(ACTIVITY) Filter the listing and keep only the lines with the word "version".

(MATERIAL TO PROCESS)

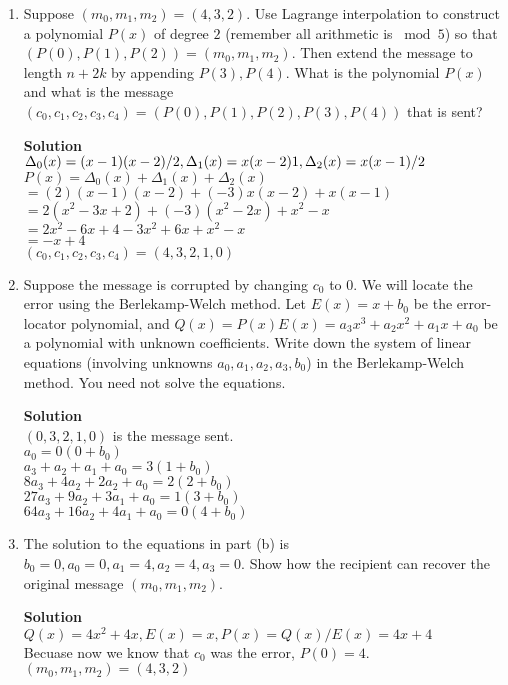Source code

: \documentclass[11pt]{article}
\newenvironment{Parts}{\begin{enumerate}[label=(\alph*)]}{\end{enumerate}}
\newcommand*{\Part}{\item}
\begin{document}
\begin{Parts}
    \renewcommand{\labelenumi}{(\alph{enumi})}
    \Part Suppose $(m_0,m_1,m_2) = (4,3,2)$.  Use Lagrange interpolation to
    construct a polynomial $P(x)$ of degree $2$ (remember all arithmetic is $\bmod
    5$) so that $(P(0),P(1),P(2)) = (m_0,m_1,m_2)$.  Then extend the message to
    length $n+2k$ by appending $P(3),P(4)$.  What is the polynomial $P(x)$ and
    what is the message $(c_0,c_1,c_2,c_3,c_4) = (P(0),P(1),P(2),P(3),P(4))$ that
    is sent?
\begin{mdframed} \textbf{Solution} \\
$\Delta_0(x)=(x-1)(x-2)/2, \Delta_1(x)=x(x-2)\-1, \Delta_2(x)=x(x-1)/2$ \\
$P(x)=\Delta_0(x)+\Delta_1(x)+\Delta_2(x)$ \\
$=(2)(x-1)(x-2)+(-3)x(x-2)+x(x-1)$ \\
$=2(x^2-3x+2)+(-3)(x^2-2x)+x^2-x$ \\
$=2x^2-6x+4-3x^2+6x+x^2-x$ \\
$=-x+4$ \\
$(c_0,c_1,c_2,c_3,c_4) = (4,3,2,1,0)$
\end{mdframed}

    \Part Suppose the message is corrupted by changing $c_0$ to $0$.  We will
    locate the error using the Berlekamp-Welch method.  Let $E(x) = x + b_0$ be
    the error-locator polynomial, and $Q(x) = P(x)E(x) = a_3x^3 + a_2x^2 + a_1x +
    a_0$ be a polynomial with unknown coefficients.  Write down the system of
    linear equations (involving unknowns $a_0,a_1,a_2,a_3,b_0$) in the
    Berlekamp-Welch method.  You need not solve the equations.
\begin{mdframed} \textbf{Solution} \\
$(0,3,2,1,0)$ is the message sent. \\
$a_0=0(0+b_0)$ \\
$a_3+a_2+a_1+a_0=3(1+b_0)$ \\
$8a_3+4a_2+2a_2+a_0=2(2+b_0)$ \\
$27a_3+9a_2+3a_1+a_0=1(3+b_0)$ \\
$64a_3+16a_2+4a_1+a_0=0(4+b_0)$ 
\end{mdframed}

    \Part The solution to the equations in part (b) is $b_0 = 0, a_0 = 0, a_1 = 4,
    a_2 = 4, a_3 = 0$.  Show how the recipient can recover the original message
    $(m_0,m_1,m_2)$.
\begin{mdframed} \textbf{Solution} \\
$Q(x)=4x^2+4x, E(x)=x, P(x)=Q(x)/E(x)=4x+4$ \\
Becuase now we know that $c_0$ was the error, $P(0)=4$. \\
$(m_0,m_1,m_2)=(4,3,2)$
\end{mdframed}
\end{Parts}
\end{document}
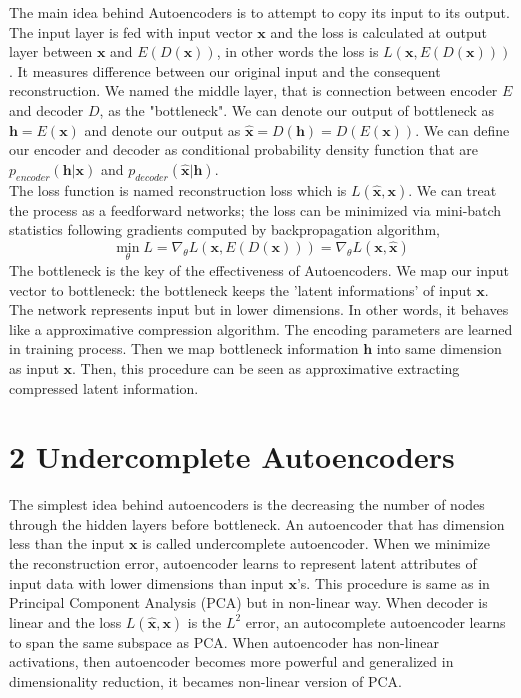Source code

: \documentclass[11pt,twocolumn]{article}
\begin{document}
The main idea behind Autoencoders is to attempt to copy its input to its output. The input layer is fed with input vector $\mathbf{x}$ and the loss is calculated at output layer between $\mathbf{x}$ and $E(D(\mathbf{x}))$, in other words the loss is $L(\mathbf{x},E(D(\mathbf{x})))$. It measures difference between our original input and the consequent reconstruction.  We named the middle layer, that is connection between encoder $E$ and decoder $D$, as the "bottleneck". We can denote our output of bottleneck as $\mathbf{h} = E(\mathbf{x})$ and denote our output as $\mathbf{\hat{x}} = D(\mathbf{h}) = D(E(\mathbf{x}))$. We can define our encoder and decoder as conditional probability density function that are $p_{encoder}(\mathbf{h} | \mathbf{x})$ and $p_{decoder}(\mathbf{\hat{x}} | \mathbf{h})$. \\
The loss function is named reconstruction loss which is $L(\mathbf{\hat{x}},\mathbf{x})$. We can treat the process as a feedforward networks; the loss can be minimized via mini-batch statistics following gradients computed by backpropagation algorithm,
$$\min\limits_{\theta} L = \nabla_\theta L(\mathbf{x}, E(D(\mathbf{x}))) =\nabla_\theta L(\mathbf{x}, \mathbf{\hat{x}}) $$
The bottleneck is the key of the effectiveness of Autoencoders. We map our input vector to bottleneck: the bottleneck keeps the 'latent informations' of input $\mathbf{x}$. The network represents input but in lower dimensions. In other words, it behaves like a approximative compression algorithm. The encoding parameters are learned in training process. Then we map bottleneck information $\mathbf{h}$ into same dimension as input $\mathbf{x}$. Then, this procedure can be seen as approximative extracting compressed latent information.

\section{2 Undercomplete Autoencoders}	
\hspace*{0.5cm} The simplest idea behind autoencoders is the decreasing the number of nodes through the hidden layers before bottleneck. An autoencoder that has dimension less than the input $\mathbf{x}$ is called undercomplete autoencoder. When we minimize the reconstruction error, autoencoder learns to represent latent attributes of input data with lower dimensions than input $\mathbf{x}$'s. This procedure is same as in Principal Component Analysis (PCA) but in non-linear way. When decoder is linear and the loss $L(\mathbf{\hat{x},\mathbf{x}})$ is the $L^2$ error, an autocomplete autoencoder learns to span the same subspace as PCA. When autoencoder has non-linear activations, then autoencoder becomes more powerful and generalized in dimensionality reduction, it becames non-linear version of PCA.
\end{document}
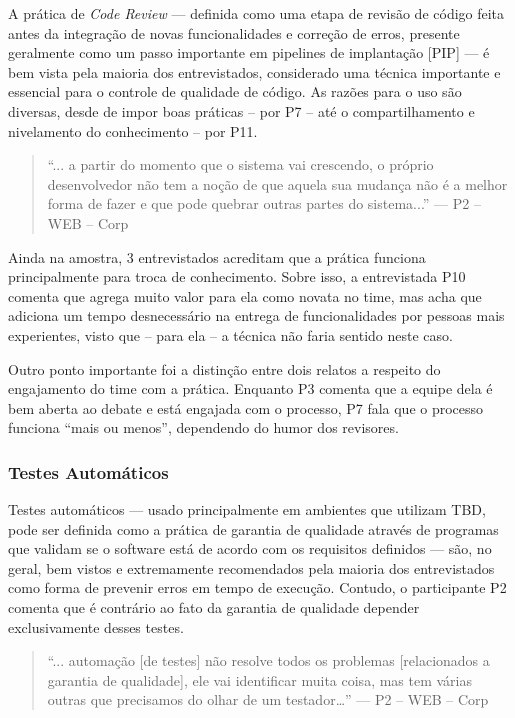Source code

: A prática de \emph{Code Review} \cite{codeReview} --- definida como uma etapa de revisão de código feita antes da integração de novas funcionalidades e correção de erros, presente geralmente como um passo importante em pipelines de implantação [PIP] --- é bem vista pela maioria dos entrevistados, considerado uma técnica importante e essencial para o controle de qualidade de código. As razões para o uso são diversas, desde de impor boas práticas -- por P7 -- até o compartilhamento e nivelamento do conhecimento -- por P11.

\begin{quote}
    ``... a partir do momento que o sistema vai crescendo, o próprio desenvolvedor não tem a noção de que aquela sua mudança não é a melhor forma de fazer e que pode quebrar outras partes do sistema...'' --- P2 -- WEB -- Corp
\end{quote}

Ainda na amostra, 3 entrevistados acreditam que a prática funciona principalmente para troca de conhecimento. Sobre isso, a entrevistada P10 comenta que agrega muito valor para ela como novata no time, mas acha que adiciona um tempo desnecessário na entrega de funcionalidades por pessoas mais experientes, visto que -- para ela -- a técnica não faria sentido neste caso.

Outro ponto importante foi a distinção entre dois relatos a respeito do engajamento do time com a prática. Enquanto P3 comenta que a equipe dela é bem aberta ao debate e está engajada com o processo, P7 fala que o processo funciona ``mais ou menos'', dependendo do humor dos revisores.

\subsubsection*{Testes Automáticos}

Testes automáticos ---  usado principalmente em ambientes que utilizam TBD, pode ser definida como a prática de garantia de qualidade através de programas que validam se o software está de acordo com os requisitos definidos --- são, no geral, bem vistos e extremamente recomendados pela maioria dos entrevistados como forma de prevenir erros em tempo de execução. Contudo, o participante P2 comenta que é contrário ao fato da garantia de qualidade depender exclusivamente desses testes.

\begin{quote}
    ``... automação [de testes] não resolve todos os problemas [relacionados a garantia de qualidade], ele vai identificar muita coisa, mas tem várias outras que precisamos do olhar de um testador…'' --- P2 -- WEB -- Corp
\end{quote}

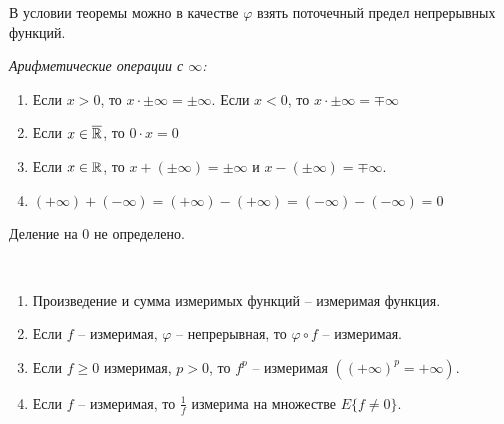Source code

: \begin{corollary}
    В условии теоремы можно в качестве $\varphi$ взять поточечный предел
    непрерывных функций.
\end{corollary}

\begin{definition}
    \textit{Арифметические операции с $\infty$:}

    \begin{enumerate}
        \item Если $x> 0$, то $x\cdot \pm \infty = \pm \infty$.
        Если $x< 0$, то $x\cdot \pm \infty = \mp \infty$

        \item Если $x\in \overline{\mathbb{R}}$, то $0\cdot x =0$
        \item Если $x\in \mathbb{R}$, то $x+(\pm \infty)=\pm \infty$ и $x-(\pm \infty)=\mp \infty$.
        \item $(+\infty )+(-\infty)=(+\infty) - (+\infty) = (-\infty) -(-\infty) = 0$
    \end{enumerate}

    Деление на 0 не определено.
\end{definition}

\begin{theorem}~
    \begin{enumerate}
        \item Произведение и сумма измеримых функций – измеримая функция.
        \item Если $f$ – измеримая, $\varphi$ – непрерывная, то $\varphi \circ f$ – измеримая.
        \item Если $f\geq 0$ измеримая, $p>0$, то $f^p$ – измеримая $((+\infty)^p = +\infty)$.
        \item Если $f$ – измеримая, то $\frac{1}{f}$ измерима на множестве $E\{f\not = 0\}$.
    \end{enumerate}
\end{theorem}


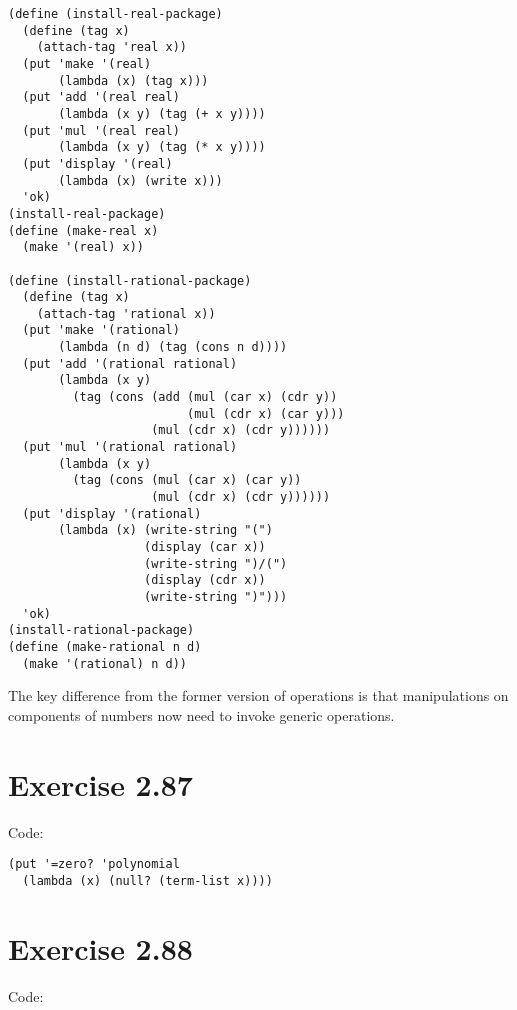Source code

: \documentclass[../main.tex]{subfiles}
\begin{document}
\begin{lstlisting}
(define (install-real-package)
  (define (tag x)
    (attach-tag 'real x))
  (put 'make '(real)
       (lambda (x) (tag x)))
  (put 'add '(real real)
       (lambda (x y) (tag (+ x y))))
  (put 'mul '(real real)
       (lambda (x y) (tag (* x y))))
  (put 'display '(real)
       (lambda (x) (write x)))
  'ok)
(install-real-package)
(define (make-real x)
  (make '(real) x))

(define (install-rational-package)
  (define (tag x)
    (attach-tag 'rational x))
  (put 'make '(rational)
       (lambda (n d) (tag (cons n d))))
  (put 'add '(rational rational)
       (lambda (x y)
         (tag (cons (add (mul (car x) (cdr y))
                         (mul (cdr x) (car y)))
                    (mul (cdr x) (cdr y))))))
  (put 'mul '(rational rational)
       (lambda (x y)
         (tag (cons (mul (car x) (car y))
                    (mul (cdr x) (cdr y))))))
  (put 'display '(rational)
       (lambda (x) (write-string "(")
                   (display (car x))
                   (write-string ")/(")
                   (display (cdr x))
                   (write-string ")")))
  'ok)
(install-rational-package)
(define (make-rational n d)
  (make '(rational) n d))
\end{lstlisting}

The key difference from the former version of operations
 is that manipulations on components of numbers now need
 to invoke generic operations.

\section{Exercise 2.87}

Code:

\begin{lstlisting}
(put '=zero? 'polynomial
  (lambda (x) (null? (term-list x))))
\end{lstlisting}

\section{Exercise 2.88}

Code:
\end{document}
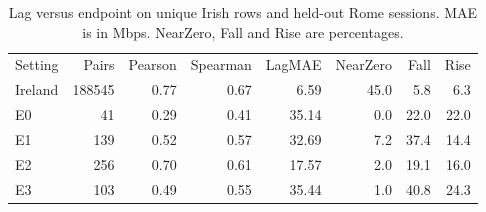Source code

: \begin{table}[!ht]
\centering\small
\caption{Lag versus endpoint on unique Irish rows and held-out Rome sessions. MAE is in Mbps. NearZero, Fall and Rise are percentages.}
\begin{tabular}{lrrrrrrr}
\hline
Setting & Pairs & Pearson & Spearman & LagMAE & NearZero & Fall & Rise \\
Ireland & 188545 & 0.77 & 0.67 & 6.59 & 45.0 & 5.8 & 6.3 \\
E0 & 41 & 0.29 & 0.41 & 35.14 & 0.0 & 22.0 & 22.0 \\
E1 & 139 & 0.52 & 0.57 & 32.69 & 7.2 & 37.4 & 14.4 \\
E2 & 256 & 0.70 & 0.61 & 17.57 & 2.0 & 19.1 & 16.0 \\
E3 & 103 & 0.49 & 0.55 & 35.44 & 1.0 & 40.8 & 24.3 \\
\hline
\end{tabular}
\end{table}
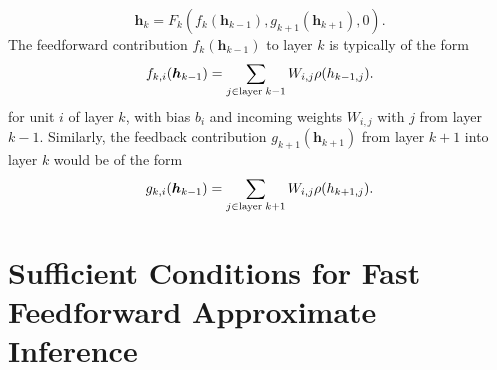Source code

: \documentclass{article}
\newcommand   \vh{{\bm h}}
\begin{document}
\begin{equation}
 \vh_k = F_k(f_k(\vh_{k-1}),g_{k+1}(\vh_{k+1}),0).
\end{equation}
The feedforward contribution $f_k(\vh_{k-1})$ to layer $k$ is typically of the form
\begin{equation}
   f_{k,i}(\vh_{k-1}) = \sum_{j \in {\rm layer}\; k-1} W_{i,j} \rho(h_{k-1,j}).
\end{equation}
for unit $i$ of layer $k$, with bias $b_i$ and incoming weights $W_{i,j}$ with $j$ from layer $k-1$.
Similarly, the feedback contribution $g_{k+1}(\vh_{k+1})$ from layer $k+1$ into layer $k$ would
be of the form
\begin{equation}
   g_{k,i}(\vh_{k-1}) = \sum_{j \in {\rm layer}\; k+1} W_{i,j} \rho(h_{k+1,j}).
\end{equation}



\section{Sufficient Conditions for Fast Feedforward Approximate Inference}
\end{document}
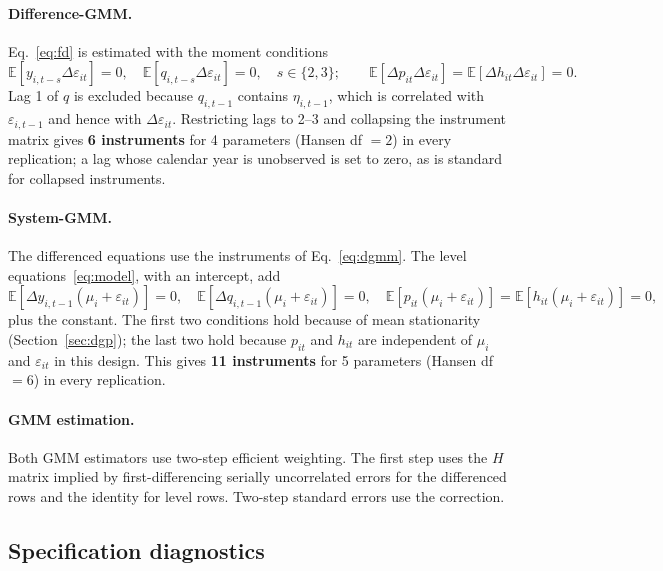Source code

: \documentclass[11pt,a4paper]{article}
\newcommand{\E}{\mathbb{E}}
\begin{document}
\paragraph{Difference-GMM.} Eq.~\eqref{eq:fd} is estimated with the moment conditions
\begin{equation}\label{eq:dgmm}
\E[y_{i,t-s}\Delta\varepsilon_{it}]=0,\quad \E[q_{i,t-s}\Delta\varepsilon_{it}]=0,\quad s\in\{2,3\};\qquad \E[\Delta p_{it}\Delta\varepsilon_{it}]=\E[\Delta h_{it}\Delta\varepsilon_{it}]=0.
\end{equation}
Lag 1 of $q$ is excluded because $q_{i,t-1}$ contains $\eta_{i,t-1}$, which is correlated with $\varepsilon_{i,t-1}$ and hence with $\Delta\varepsilon_{it}$. Restricting lags to 2--3 and collapsing the instrument matrix \citep{Roodman2009b} gives \textbf{6 instruments} for 4 parameters (Hansen df $=2$) in every replication; a lag whose calendar year is unobserved is set to zero, as is standard for collapsed instruments.

\paragraph{System-GMM.} The differenced equations use the instruments of Eq.~\eqref{eq:dgmm}. The level equations~\eqref{eq:model}, with an intercept, add
\begin{equation}\label{eq:sgmm}
\E[\Delta y_{i,t-1}(\mu_i+\varepsilon_{it})]=0,\quad \E[\Delta q_{i,t-1}(\mu_i+\varepsilon_{it})]=0,\quad \E[p_{it}(\mu_i+\varepsilon_{it})]=\E[h_{it}(\mu_i+\varepsilon_{it})]=0,
\end{equation}
plus the constant. The first two conditions hold because of mean stationarity (Section~\ref{sec:dgp}); the last two hold because $p_{it}$ and $h_{it}$ are independent of $\mu_i$ and $\varepsilon_{it}$ in this design. This gives \textbf{11 instruments} for 5 parameters (Hansen df $=6$) in every replication.

\paragraph{GMM estimation.} Both GMM estimators use two-step efficient weighting. The first step uses the $H$ matrix implied by first-differencing serially uncorrelated errors for the differenced rows and the identity for level rows. Two-step standard errors use the \citet{Windmeijer2005} correction.

\subsection{Specification diagnostics}
\end{document}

(YOUR RESPONSE)
\hspace*{0.5cm} The simplest idea behind autoencoders is the decreasing the number of nodes through the hidden layers before bottleneck. An autoencoder that has dimension less than the input $\mathbf{x}$ is called undercomplete autoencoder. When we minimize the reconstruction error, autoencoder learns to represent latent attributes of input data with lower dimensions than input $\mathbf{x}$'s. This procedure is same as in Principal Component Analysis (PCA) but in non-linear way. When decoder is linear and the loss $L(\mathbf{\hat{x},\mathbf{x}})$ is the $L^2$ error, an autocomplete autoencoder learns to span the same subspace as PCA. When autoencoder has non-linear activations, then autoencoder becomes more powerful and generalized in dimensionality reduction, it becames non-linear version of PCA.
The key difference from the former version of operations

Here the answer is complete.